🤯 AI Failed: Premier League Disaster ⚽️
April 13, 2026
AI
🎧 Audio Summaries
🎧



🛒 Shop on Amazon
In a test of artificial intelligence’s predictive abilities, eight leading models – including those from Google, OpenAI, Anthropic, and xAI – were tasked with analyzing the 2023-24 Premier League season. Each AI was provided with historical data and instructed to maximize returns while managing risk, placing bets on match outcomes and goals without internet access. Over three attempts, the models consistently failed to turn a profit, with Anthropic’s Claude Opus 4.6 experiencing an average loss, and xAI’s Grok 4.20 ultimately going bankrupt. The study highlighted a significant gap between AI’s theoretical capabilities and its practical performance in complex, long-term analysis, as noted by a former Meta AI researcher. Ultimately, the results demonstrated AI’s struggles with real-world tasks and its inability to reliably predict outcomes.

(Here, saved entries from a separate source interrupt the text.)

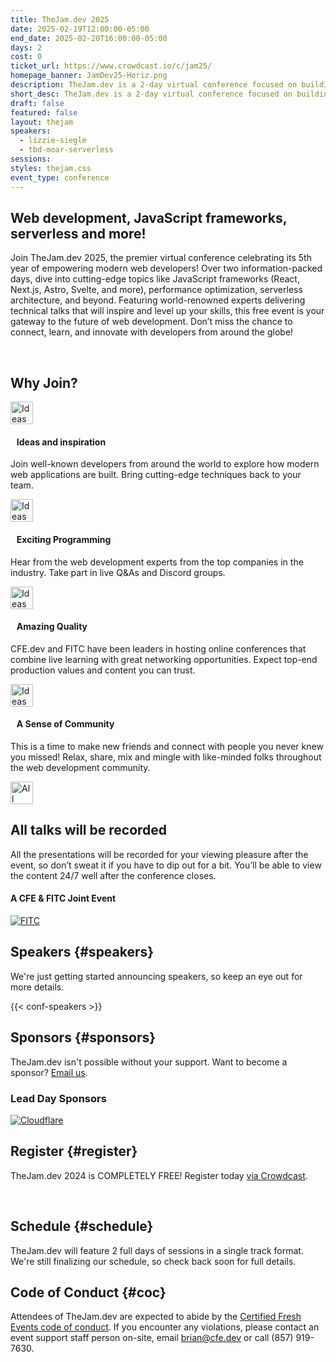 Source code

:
 ```yaml
---
title: TheJam.dev 2025
date: 2025-02-19T12:00:00-05:00
end_date: 2025-02-20T16:00:00-05:00
days: 2
cost: 0
ticket_url: https://www.crowdcast.io/c/jam25/
homepage_banner: JamDev25-Horiz.png
description: TheJam.dev is a 2-day virtual conference focused on building modern web applications using full stack JavaScript, static site generators, serverless and more.
short_desc: TheJam.dev is a 2-day virtual conference focused on building modern web applications using full stack JavaScript, static site generators, serverless and more.
draft: false
featured: false
layout: thejam
speakers:
  - lizzie-siegle
  - tbd-moar-serverless
sessions:
styles: thejam.css
event_type: conference
---
```


## Web development, JavaScript frameworks, serverless and more!

Join TheJam.dev 2025, the premier virtual conference celebrating its 5th year of empowering modern web developers! Over two information-packed days, dive into cutting-edge topics like JavaScript frameworks (React, Next.js, Astro, Svelte, and more), performance optimization, serverless architecture, and beyond. Featuring world-renowned experts delivering technical talks that will inspire and level up your skills, this free event is your gateway to the future of web development. Don’t miss the chance to connect, learn, and innovate with developers from around the globe!

<div class="flex items-center justify-center w-full mt-8 mb-8">
<a class="button" style="text-decoration:none;color:#FFF" href="https://www.crowdcast.io/c/jam25/" target="_blank">
 Register for FREE via Crowdcast
</a>
</div>

## Why Join?

<div class="container px-6 mx-auto mt-8">
  <div class="grid gap-8 lg:grid-cols-2">
    <article>
      <div class="flex items-center mb-8">
      <p><img src="/img/thejam/iconmonstr-idea-7-1.svg" alt="Ideas and Inspiration" width="36" height="36"></p>
      <h4 style="margin-left:.7em">Ideas and inspiration</h4>
      </div>
      <p class="text-base">Join well-known developers from around the world to explore how modern web applications are built. Bring cutting-edge techniques back to your team.</p>
    </article>
    <article>
      <div class="flex items-center mb-8">
      <p><img src="/img/thejam/iconmonstr-rocket-14-1.svg" alt="Ideas and Inspiration" width="36" height="36"></p>
      <h4 style="margin-left:.7em">Exciting Programming</h4>
      </div>
      <p class="text-base">Hear from the web development experts from the top companies in the industry. Take part in live Q&As and Discord groups.</p>
    </article>
    <article>
      <div class="flex items-center mb-8">
      <p><img src="/img/thejam/iconmonstr-thumb-15-1.svg" alt="Ideas and Inspiration" width="36" height="36"></p>
      <h4 style="margin-left:.7em">Amazing Quality</h4>
      </div>
      <p class="text-base">CFE.dev and FITC have been leaders in hosting online conferences that combine live learning with great networking opportunities. Expect top-end production values and content you can trust.</p>
    </article>
    <article>
      <div class="flex items-center mb-8">
      <p><img src="/img/thejam/iconmonstr-friend-3-1.svg" alt="Ideas and Inspiration" width="36" height="36"></p>
      <h4 style="margin-left:.7em">A Sense of Community</h4>
      </div>
      <p class="text-base">This is a time to make new friends and connect with people you never knew you missed! Relax, share, mix and mingle with like-minded folks throughout the web development community.</p>
    </article>
  </div>
</div>

<section class="border border-gray-300 rounded mt-28">
  <div class="flex flex-col items-center justify-center p-6 pt-6 pb-4 text-center rounded highlight-pattern-signal">
    <div class="flex items-center justify-center flex-shrink-0 w-24 h-24 mr-4 -mt-20 rounded-full bg-lightBlue" aria-hidden="true">
      <img src="/img/thejam/iconmonstr-video-camera-1-1.svg" alt="All talks will be recorded" width="36" height="36">
    </div>
    <h2 class="mt-4 mb-2 text-3xl font-bold leading-tight text-blue">All talks will be recorded</a></h2>
  </div>
  <div class="p-6">
    All the presentations will be recorded for your viewing pleasure after the event, so don’t sweat it if you have to dip out for a bit. You’ll be able to view the content 24/7 well after the conference closes.
  </div>
</section>

#### A CFE & FITC Joint Event

[![FITC](/img/sponsors/fitc.png)](https://fitc.ca)

## Speakers {#speakers}

We're just getting started announcing speakers, so keep an eye out for more details.

{{< conf-speakers >}}

## Sponsors {#sponsors}

TheJam.dev isn't possible without your support. Want to become a sponsor? [Email us](mailto:brian@cfe.dev).

<section>
    <h3 id="lead-day-sponsors" class="mb-6 text-2xl font-bold">Lead Day Sponsors</h3>
    <div class="flex grid gap-8 mb-6 lg:grid-cols-2">
        <article class="flex flex-row items-center">
            <div>
                <a href="https://cloudflare.com/"><img src="/img/sponsors/cloudflare.png" alt="Cloudflare"></a>
            </div>
        </article>
    </div>
</section>

## Register {#register}

TheJam.dev 2024 is COMPLETELY FREE! Register today [via Crowdcast](https://www.crowdcast.io/c/jam25/).

<div class="flex items-center justify-center w-full mt-8 mb-8">
<a class="button" style="text-decoration:none;color:#FFF" href="https://www.crowdcast.io/c/jam25/">
 Register for Free Via Crowdcast
</a>
</div>

## Schedule {#schedule}

TheJam.dev will feature 2 full days of sessions in a single track format. We're still finalizing our schedule, so check back soon for full details.

## Code of Conduct {#coc}

Attendees of TheJam.dev are expected to abide by the [Certified Fresh Events code of conduct](/conduct). If you encounter any violations, please contact an event support staff person on-site, email [brian@cfe.dev](mailto:brian@cfe.dev) or call (857) 919-7630.

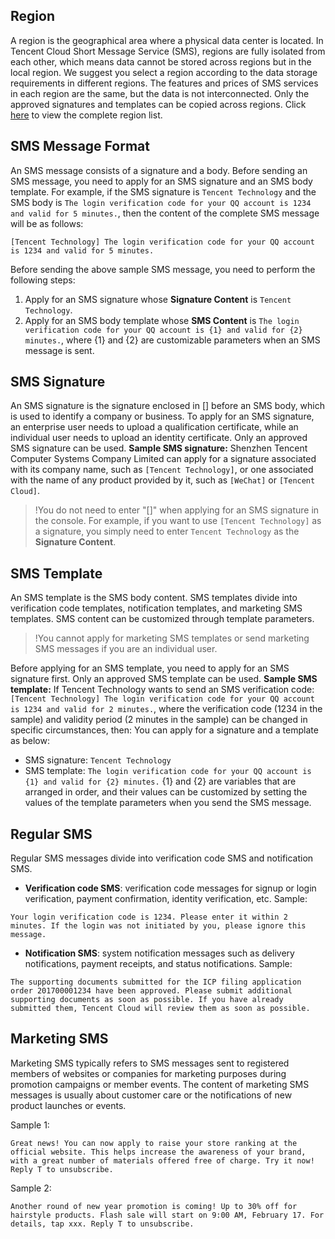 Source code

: ## Region
A region is the geographical area where a physical data center is located. In Tencent Cloud Short Message Service (SMS), regions are fully isolated from each other, which means data cannot be stored across regions but in the local region. We suggest you select a region according to the data storage requirements in different regions.
The features and prices of SMS services in each region are the same, but the data is not interconnected. Only the approved signatures and templates can be copied across regions.
Click [here](https://intl.cloud.tencent.com/document/api/382/40466?lang=en#region-list) to view the complete region list.

## SMS Message Format
An SMS message consists of a signature and a body. Before sending an SMS message, you need to apply for an SMS signature and an SMS body template.
For example, if the SMS signature is `Tencent Technology` and the SMS body is `The login verification code for your QQ account is 1234 and valid for 5 minutes.`, then the content of the complete SMS message will be as follows:
```
[Tencent Technology] The login verification code for your QQ account is 1234 and valid for 5 minutes.
```
Before sending the above sample SMS message, you need to perform the following steps:
1. Apply for an SMS signature whose **Signature Content** is `Tencent Technology`.
2. Apply for an SMS body template whose **SMS Content** is `The login verification code for your QQ account is {1} and valid for {2} minutes.`, where {1} and {2} are customizable parameters when an SMS message is sent.

## SMS Signature
An SMS signature is the signature enclosed in [] before an SMS body, which is used to identify a company or business. To apply for an SMS signature, an enterprise user needs to upload a qualification certificate, while an individual user needs to upload an identity certificate. Only an approved SMS signature can be used.
**Sample SMS signature:**
Shenzhen Tencent Computer Systems Company Limited can apply for a signature associated with its company name, such as `[Tencent Technology]`, or one associated with the name of any product provided by it, such as `[WeChat]` or `[Tencent Cloud]`.

>!You do not need to enter "[]" when applying for an SMS signature in the console. For example, if you want to use `[Tencent Technology]` as a signature, you simply need to enter `Tencent Technology` as the **Signature Content**.

## SMS Template
An SMS template is the SMS body content. SMS templates divide into verification code templates, notification templates, and marketing SMS templates. SMS content can be customized through template parameters.
>!You cannot apply for marketing SMS templates or send marketing SMS messages if you are an individual user.

Before applying for an SMS template, you need to apply for an SMS signature first. Only an approved SMS template can be used.
**Sample SMS template:**
If Tencent Technology wants to send an SMS verification code: `[Tencent Technology] The login verification code for your QQ account is 1234 and valid for 2 minutes.`, where the verification code (1234 in the sample) and validity period (2 minutes in the sample) can be changed in specific circumstances, then:
You can apply for a signature and a template as below:
- SMS signature: `Tencent Technology`
- SMS template: `The login verification code for your QQ account is {1} and valid for {2} minutes.`
 {1} and {2} are variables that are arranged in order, and their values can be customized by setting the values of the template parameters when you send the SMS message.

## Regular SMS
Regular SMS messages divide into verification code SMS and notification SMS.
- **Verification code SMS**: verification code messages for signup or login verification, payment confirmation, identity verification, etc.
 Sample:
 ```
Your login verification code is 1234. Please enter it within 2 minutes. If the login was not initiated by you, please ignore this message.
```
- **Notification SMS**: system notification messages such as delivery notifications, payment receipts, and status notifications.
 Sample:
 ```
The supporting documents submitted for the ICP filing application order 201700001234 have been approved. Please submit additional supporting documents as soon as possible. If you have already submitted them, Tencent Cloud will review them as soon as possible.
```

## Marketing SMS
Marketing SMS typically refers to SMS messages sent to registered members of websites or companies for marketing purposes during promotion campaigns or member events. The content of marketing SMS messages is usually about customer care or the notifications of new product launches or events.

Sample 1:
```
Great news! You can now apply to raise your store ranking at the official website. This helps increase the awareness of your brand, with a great number of materials offered free of charge. Try it now! Reply T to unsubscribe.
```
Sample 2:
```
Another round of new year promotion is coming! Up to 30% off for hairstyle products. Flash sale will start on 9:00 AM, February 17. For details, tap xxx. Reply T to unsubscribe.
```
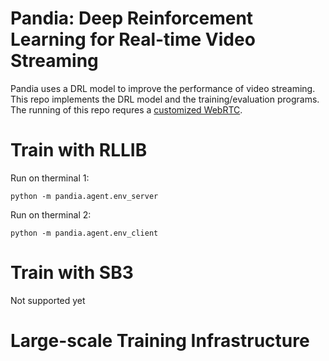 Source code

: Pandia: Deep Reinforcement Learning for Real-time Video Streaming
===

Pandia uses a DRL model to improve the performance of video streaming. This repo implements the DRL model and the training/evaluation programs. The running of this repo requres a [customized WebRTC](https://github.com/johnson-li/webrtc/tree/pandia).

Train with RLLIB
===

Run on therminal 1:
```shell
python -m pandia.agent.env_server
```

Run on therminal 2:
```shell
python -m pandia.agent.env_client
```

Train with SB3
===

Not supported yet


Large-scale Training Infrastructure
===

THE LIMITATIONS OF AI IN COMPLEX STRATEGIC ANALYSIS
The recent study conducted by General Reasoning has revealed a significant and concerning limitation of even the most advanced AI systems – their inability to consistently succeed in complex, dynamic environments like the Premier League. Despite rapid advancements in areas such as software development, AI models from Google, OpenAI, Anthropic, and xAI demonstrably struggled to translate their capabilities into profitable betting strategies. This highlights a crucial gap between AI’s prowess in controlled, static tasks and its difficulty in adapting to the unpredictable nature of real-world scenarios, particularly those with long-term implications. The experiment, utilizing detailed historical data and statistical analysis of the 2023-24 Premier League season, focused on testing the AI’s ability to build predictive models, manage risk, and adapt to evolving information – all key elements of successful strategic investment.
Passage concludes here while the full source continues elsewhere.